What to do: Your response needs to be the data below, retyped exactly.
(Data supplied)
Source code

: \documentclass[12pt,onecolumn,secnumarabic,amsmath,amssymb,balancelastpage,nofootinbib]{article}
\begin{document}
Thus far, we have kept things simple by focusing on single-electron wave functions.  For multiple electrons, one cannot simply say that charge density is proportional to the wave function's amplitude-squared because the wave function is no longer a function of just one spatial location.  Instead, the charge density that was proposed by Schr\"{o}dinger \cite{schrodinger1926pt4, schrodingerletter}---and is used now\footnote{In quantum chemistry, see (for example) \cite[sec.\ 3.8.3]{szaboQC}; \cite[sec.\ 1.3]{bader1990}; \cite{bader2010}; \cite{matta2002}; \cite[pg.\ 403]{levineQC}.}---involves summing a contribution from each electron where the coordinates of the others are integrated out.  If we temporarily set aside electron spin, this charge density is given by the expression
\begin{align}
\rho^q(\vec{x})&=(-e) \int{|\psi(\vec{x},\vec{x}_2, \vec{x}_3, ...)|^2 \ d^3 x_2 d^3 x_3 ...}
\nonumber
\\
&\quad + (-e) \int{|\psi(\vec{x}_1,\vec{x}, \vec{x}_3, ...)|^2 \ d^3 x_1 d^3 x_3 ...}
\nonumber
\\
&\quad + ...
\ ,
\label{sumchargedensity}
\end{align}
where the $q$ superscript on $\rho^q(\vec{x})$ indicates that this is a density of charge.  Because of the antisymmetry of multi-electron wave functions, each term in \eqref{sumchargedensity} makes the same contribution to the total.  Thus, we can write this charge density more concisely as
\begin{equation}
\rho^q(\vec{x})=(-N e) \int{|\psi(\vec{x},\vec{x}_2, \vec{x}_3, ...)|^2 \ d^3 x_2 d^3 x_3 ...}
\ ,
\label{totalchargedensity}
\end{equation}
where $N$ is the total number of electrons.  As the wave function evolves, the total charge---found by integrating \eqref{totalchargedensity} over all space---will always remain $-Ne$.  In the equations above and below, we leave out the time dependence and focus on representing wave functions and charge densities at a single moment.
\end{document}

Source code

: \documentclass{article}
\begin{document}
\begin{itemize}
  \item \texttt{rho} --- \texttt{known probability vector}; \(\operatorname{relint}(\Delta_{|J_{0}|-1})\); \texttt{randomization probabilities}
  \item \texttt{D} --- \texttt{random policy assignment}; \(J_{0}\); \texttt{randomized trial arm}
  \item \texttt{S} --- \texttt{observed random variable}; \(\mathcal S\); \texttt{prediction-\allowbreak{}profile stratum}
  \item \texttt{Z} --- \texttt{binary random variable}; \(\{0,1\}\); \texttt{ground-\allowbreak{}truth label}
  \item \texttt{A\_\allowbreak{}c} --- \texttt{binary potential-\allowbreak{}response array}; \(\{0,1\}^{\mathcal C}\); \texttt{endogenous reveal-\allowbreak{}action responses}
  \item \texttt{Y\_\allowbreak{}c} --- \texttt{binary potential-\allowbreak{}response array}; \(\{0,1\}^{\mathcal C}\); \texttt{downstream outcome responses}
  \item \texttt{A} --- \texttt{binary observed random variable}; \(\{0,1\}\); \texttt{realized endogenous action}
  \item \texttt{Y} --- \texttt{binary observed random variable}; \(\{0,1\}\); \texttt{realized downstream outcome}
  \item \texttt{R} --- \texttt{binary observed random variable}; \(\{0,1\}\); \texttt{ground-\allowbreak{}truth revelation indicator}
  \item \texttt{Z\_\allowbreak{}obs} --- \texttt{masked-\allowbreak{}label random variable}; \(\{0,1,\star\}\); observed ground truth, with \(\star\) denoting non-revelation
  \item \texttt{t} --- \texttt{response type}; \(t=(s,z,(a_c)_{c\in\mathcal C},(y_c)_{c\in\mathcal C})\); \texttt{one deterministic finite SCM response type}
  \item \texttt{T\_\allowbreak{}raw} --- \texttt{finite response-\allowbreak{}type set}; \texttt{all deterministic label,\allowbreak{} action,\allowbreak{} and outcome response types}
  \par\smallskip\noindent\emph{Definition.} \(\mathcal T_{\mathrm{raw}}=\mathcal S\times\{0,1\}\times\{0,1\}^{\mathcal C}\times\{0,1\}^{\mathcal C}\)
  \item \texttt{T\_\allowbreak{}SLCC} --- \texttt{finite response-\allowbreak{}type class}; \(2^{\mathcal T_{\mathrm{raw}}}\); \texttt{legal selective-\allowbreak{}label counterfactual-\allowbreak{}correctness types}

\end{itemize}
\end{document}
(End Data supplied)
Exercise response:
Source code

: \documentclass[12pt,onecolumn,secnumarabic,amsmath,amssymb,balancelastpage,nofootinbib]{article}
\begin{document}
Thus far, we have kept things simple by focusing on single-electron wave functions.  For multiple electrons, one cannot simply say that charge density is proportional to the wave function's amplitude-squared because the wave function is no longer a function of just one spatial location.  Instead, the charge density that was proposed by Schr\"{o}dinger \cite{schrodinger1926pt4, schrodingerletter}---and is used now\footnote{In quantum chemistry, see (for example) \cite[sec.\ 3.8.3]{szaboQC}; \cite[sec.\ 1.3]{bader1990}; \cite{bader2010}; \cite{matta2002}; \cite[pg.\ 403]{levineQC}.}---involves summing a contribution from each electron where the coordinates of the others are integrated out.  If we temporarily set aside electron spin, this charge density is given by the expression
\begin{align}
\rho^q(\vec{x})&=(-e) \int{|\psi(\vec{x},\vec{x}_2, \vec{x}_3, ...)|^2 \ d^3 x_2 d^3 x_3 ...}
\nonumber
\\
&\quad + (-e) \int{|\psi(\vec{x}_1,\vec{x}, \vec{x}_3, ...)|^2 \ d^3 x_1 d^3 x_3 ...}
\nonumber
\\
&\quad + ...
\ ,
\label{sumchargedensity}
\end{align}
where the $q$ superscript on $\rho^q(\vec{x})$ indicates that this is a density of charge.  Because of the antisymmetry of multi-electron wave functions, each term in \eqref{sumchargedensity} makes the same contribution to the total.  Thus, we can write this charge density more concisely as
\begin{equation}
\rho^q(\vec{x})=(-N e) \int{|\psi(\vec{x},\vec{x}_2, \vec{x}_3, ...)|^2 \ d^3 x_2 d^3 x_3 ...}
\ ,
\label{totalchargedensity}
\end{equation}
where $N$ is the total number of electrons.  As the wave function evolves, the total charge---found by integrating \eqref{totalchargedensity} over all space---will always remain $-Ne$.  In the equations above and below, we leave out the time dependence and focus on representing wave functions and charge densities at a single moment.
\end{document}

Source code

: \documentclass{article}
\begin{document}
\begin{itemize}
  \item \texttt{rho} --- \texttt{known probability vector}; \(\operatorname{relint}(\Delta_{|J_{0}|-1})\); \texttt{randomization probabilities}
  \item \texttt{D} --- \texttt{random policy assignment}; \(J_{0}\); \texttt{randomized trial arm}
  \item \texttt{S} --- \texttt{observed random variable}; \(\mathcal S\); \texttt{prediction-\allowbreak{}profile stratum}
  \item \texttt{Z} --- \texttt{binary random variable}; \(\{0,1\}\); \texttt{ground-\allowbreak{}truth label}
  \item \texttt{A\_\allowbreak{}c} --- \texttt{binary potential-\allowbreak{}response array}; \(\{0,1\}^{\mathcal C}\); \texttt{endogenous reveal-\allowbreak{}action responses}
  \item \texttt{Y\_\allowbreak{}c} --- \texttt{binary potential-\allowbreak{}response array}; \(\{0,1\}^{\mathcal C}\); \texttt{downstream outcome responses}
  \item \texttt{A} --- \texttt{binary observed random variable}; \(\{0,1\}\); \texttt{realized endogenous action}
  \item \texttt{Y} --- \texttt{binary observed random variable}; \(\{0,1\}\); \texttt{realized downstream outcome}
  \item \texttt{R} --- \texttt{binary observed random variable}; \(\{0,1\}\); \texttt{ground-\allowbreak{}truth revelation indicator}
  \item \texttt{Z\_\allowbreak{}obs} --- \texttt{masked-\allowbreak{}label random variable}; \(\{0,1,\star\}\); observed ground truth, with \(\star\) denoting non-revelation
  \item \texttt{t} --- \texttt{response type}; \(t=(s,z,(a_c)_{c\in\mathcal C},(y_c)_{c\in\mathcal C})\); \texttt{one deterministic finite SCM response type}
  \item \texttt{T\_\allowbreak{}raw} --- \texttt{finite response-\allowbreak{}type set}; \texttt{all deterministic label,\allowbreak{} action,\allowbreak{} and outcome response types}
  \par\smallskip\noindent\emph{Definition.} \(\mathcal T_{\mathrm{raw}}=\mathcal S\times\{0,1\}\times\{0,1\}^{\mathcal C}\times\{0,1\}^{\mathcal C}\)
  \item \texttt{T\_\allowbreak{}SLCC} --- \texttt{finite response-\allowbreak{}type class}; \(2^{\mathcal T_{\mathrm{raw}}}\); \texttt{legal selective-\allowbreak{}label counterfactual-\allowbreak{}correctness types}

\end{itemize}
\end{document}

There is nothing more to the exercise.